Saved entries
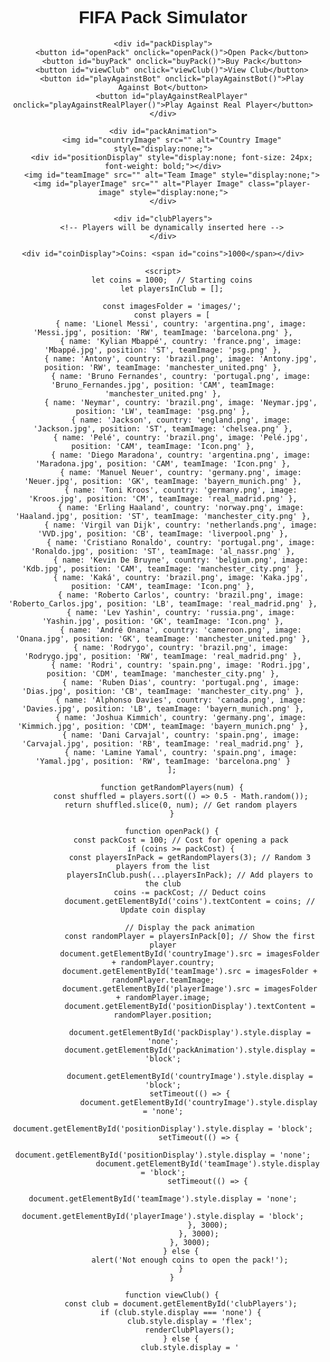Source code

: <!DOCTYPE html>
<html lang="en">
<head>
    <meta charset="UTF-8">
    <meta name="viewport" content="width=device-width, initial-scale=1.0">
    <title>FIFA Pack Simulator</title>
    <style>
        body {
            font-family: Arial, sans-serif;
            text-align: center;
        }
        #packDisplay {
            display: flex;
            justify-content: center;
            align-items: center;
            height: 100vh;
        }
        #packAnimation {
            display: none;
        }
        #viewClub, #playAgainstBot, #playAgainstRealPlayer, #openPack, #buyPack {
            margin: 10px;
        }
        .player-image {
            width: 150px;
            height: auto;
        }
        #clubPlayers {
            display: none;
            flex-wrap: wrap;
            justify-content: center;
        }
        #clubPlayers img {
            margin: 10px;
            width: 120px;
            height: auto;
        }
    </style>
</head>
<body>
    <h1>FIFA Pack Simulator</h1>

    <div id="packDisplay">
        <button id="openPack" onclick="openPack()">Open Pack</button>
        <button id="buyPack" onclick="buyPack()">Buy Pack</button>
        <button id="viewClub" onclick="viewClub()">View Club</button>
        <button id="playAgainstBot" onclick="playAgainstBot()">Play Against Bot</button>
        <button id="playAgainstRealPlayer" onclick="playAgainstRealPlayer()">Play Against Real Player</button>
    </div>

    <div id="packAnimation">
        <img id="countryImage" src="" alt="Country Image" style="display:none;">
        <div id="positionDisplay" style="display:none; font-size: 24px; font-weight: bold;"></div>
        <img id="teamImage" src="" alt="Team Image" style="display:none;">
        <img id="playerImage" src="" alt="Player Image" class="player-image" style="display:none;">
    </div>

    <div id="clubPlayers">
        <!-- Players will be dynamically inserted here -->
    </div>

    <div id="coinDisplay">Coins: <span id="coins">1000</span></div>

    <script>
        let coins = 1000;  // Starting coins
        let playersInClub = [];

        const imagesFolder = 'images/';
        const players = [
            { name: 'Lionel Messi', country: 'argentina.png', image: 'Messi.jpg', position: 'RW', teamImage: 'barcelona.png' },
            { name: 'Kylian Mbappé', country: 'france.png', image: 'Mbappé.jpg', position: 'ST', teamImage: 'psg.png' },
            { name: 'Antony', country: 'brazil.png', image: 'Antony.jpg', position: 'RW', teamImage: 'manchester_united.png' },
            { name: 'Bruno Fernandes', country: 'portugal.png', image: 'Bruno_Fernandes.jpg', position: 'CAM', teamImage: 'manchester_united.png' },
            { name: 'Neymar', country: 'brazil.png', image: 'Neymar.jpg', position: 'LW', teamImage: 'psg.png' },
            { name: 'Jackson', country: 'england.png', image: 'Jackson.jpg', position: 'ST', teamImage: 'chelsea.png' },
            { name: 'Pelé', country: 'brazil.png', image: 'Pelé.jpg', position: 'CAM', teamImage: 'Icon.png' },
            { name: 'Diego Maradona', country: 'argentina.png', image: 'Maradona.jpg', position: 'CAM', teamImage: 'Icon.png' },
            { name: 'Manuel Neuer', country: 'germany.png', image: 'Neuer.jpg', position: 'GK', teamImage: 'bayern_munich.png' },
            { name: 'Toni Kroos', country: 'germany.png', image: 'Kroos.jpg', position: 'CM', teamImage: 'real_madrid.png' },
            { name: 'Erling Haaland', country: 'norway.png', image: 'Haaland.jpg', position: 'ST', teamImage: 'manchester_city.png' },
            { name: 'Virgil van Dijk', country: 'netherlands.png', image: 'VVD.jpg', position: 'CB', teamImage: 'liverpool.png' },
            { name: 'Cristiano Ronaldo', country: 'portugal.png', image: 'Ronaldo.jpg', position: 'ST', teamImage: 'al_nassr.png' },
            { name: 'Kevin De Bruyne', country: 'belgium.png', image: 'Kdb.jpg', position: 'CAM', teamImage: 'manchester_city.png' },
            { name: 'Kaká', country: 'brazil.png', image: 'Kaka.jpg', position: 'CAM', teamImage: 'Icon.png' },
            { name: 'Roberto Carlos', country: 'brazil.png', image: 'Roberto_Carlos.jpg', position: 'LB', teamImage: 'real_madrid.png' },
            { name: 'Lev Yashin', country: 'russia.png', image: 'Yashin.jpg', position: 'GK', teamImage: 'Icon.png' },
            { name: 'André Onana', country: 'cameroon.png', image: 'Onana.jpg', position: 'GK', teamImage: 'manchester_united.png' },
            { name: 'Rodrygo', country: 'brazil.png', image: 'Rodrygo.jpg', position: 'RW', teamImage: 'real_madrid.png' },
            { name: 'Rodri', country: 'spain.png', image: 'Rodri.jpg', position: 'CDM', teamImage: 'manchester_city.png' },
            { name: 'Ruben Dias', country: 'portugal.png', image: 'Dias.jpg', position: 'CB', teamImage: 'manchester_city.png' },
            { name: 'Alphonso Davies', country: 'canada.png', image: 'Davies.jpg', position: 'LB', teamImage: 'bayern_munich.png' },
            { name: 'Joshua Kimmich', country: 'germany.png', image: 'Kimmich.jpg', position: 'CDM', teamImage: 'bayern_munich.png' },
            { name: 'Dani Carvajal', country: 'spain.png', image: 'Carvajal.jpg', position: 'RB', teamImage: 'real_madrid.png' },
            { name: 'Lamine Yamal', country: 'spain.png', image: 'Yamal.jpg', position: 'RW', teamImage: 'barcelona.png' }
        ];

        function getRandomPlayers(num) {
            const shuffled = players.sort(() => 0.5 - Math.random());
            return shuffled.slice(0, num); // Get random players
        }

        function openPack() {
            const packCost = 100; // Cost for opening a pack
            if (coins >= packCost) {
                const playersInPack = getRandomPlayers(3); // Random 3 players from the list
                playersInClub.push(...playersInPack); // Add players to the club
                coins -= packCost; // Deduct coins
                document.getElementById('coins').textContent = coins; // Update coin display

                // Display the pack animation
                const randomPlayer = playersInPack[0]; // Show the first player
                document.getElementById('countryImage').src = imagesFolder + randomPlayer.country;
                document.getElementById('teamImage').src = imagesFolder + randomPlayer.teamImage;
                document.getElementById('playerImage').src = imagesFolder + randomPlayer.image;
                document.getElementById('positionDisplay').textContent = randomPlayer.position;

                document.getElementById('packDisplay').style.display = 'none';
                document.getElementById('packAnimation').style.display = 'block';

                document.getElementById('countryImage').style.display = 'block';
                setTimeout(() => {
                    document.getElementById('countryImage').style.display = 'none';
                    document.getElementById('positionDisplay').style.display = 'block';
                    setTimeout(() => {
                        document.getElementById('positionDisplay').style.display = 'none';
                        document.getElementById('teamImage').style.display = 'block';
                        setTimeout(() => {
                            document.getElementById('teamImage').style.display = 'none';
                            document.getElementById('playerImage').style.display = 'block';
                        }, 3000);
                    }, 3000);
                }, 3000);
            } else {
                alert('Not enough coins to open the pack!');
            }
        }

        function viewClub() {
            const club = document.getElementById('clubPlayers');
            if (club.style.display === 'none') {
                club.style.display = 'flex';
                renderClubPlayers();
            } else {
                club.style.display = '

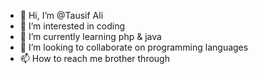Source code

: - 👋 Hi, I’m @Tausif Ali
- 👀 I’m interested in coding
- 🌱 I’m currently learning php & java
- 💞️ I’m looking to collaborate on programming languages
- 📫 How to reach me brother through

<!---
Tausif702/Tausif702 is a ✨ special ✨ repository because its `README.md` (this file) appears on your GitHub profile.
You can click the Preview link to take a look at your changes.
--->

§ **Instructions for the task**
Repeat only the lines from the one holding "const club = document.getElementById('clubPlayers');" through the last line of the data, inclusive. Keep the pictures out.

§ **Your response**
            const club = document.getElementById('clubPlayers');
            if (club.style.display === 'none') {
                club.style.display = 'flex';
                renderClubPlayers();
            } else {
                club.style.display = '

Source code

: - 👋 Hi, I’m @Tausif Ali
- 👀 I’m interested in coding
- 🌱 I’m currently learning php & java
- 💞️ I’m looking to collaborate on programming languages
- 📫 How to reach me brother through

<!---
Tausif702/Tausif702 is a ✨ special ✨ repository because its `README.md` (this file) appears on your GitHub profile.
You can click the Preview link to take a look at your changes.
--->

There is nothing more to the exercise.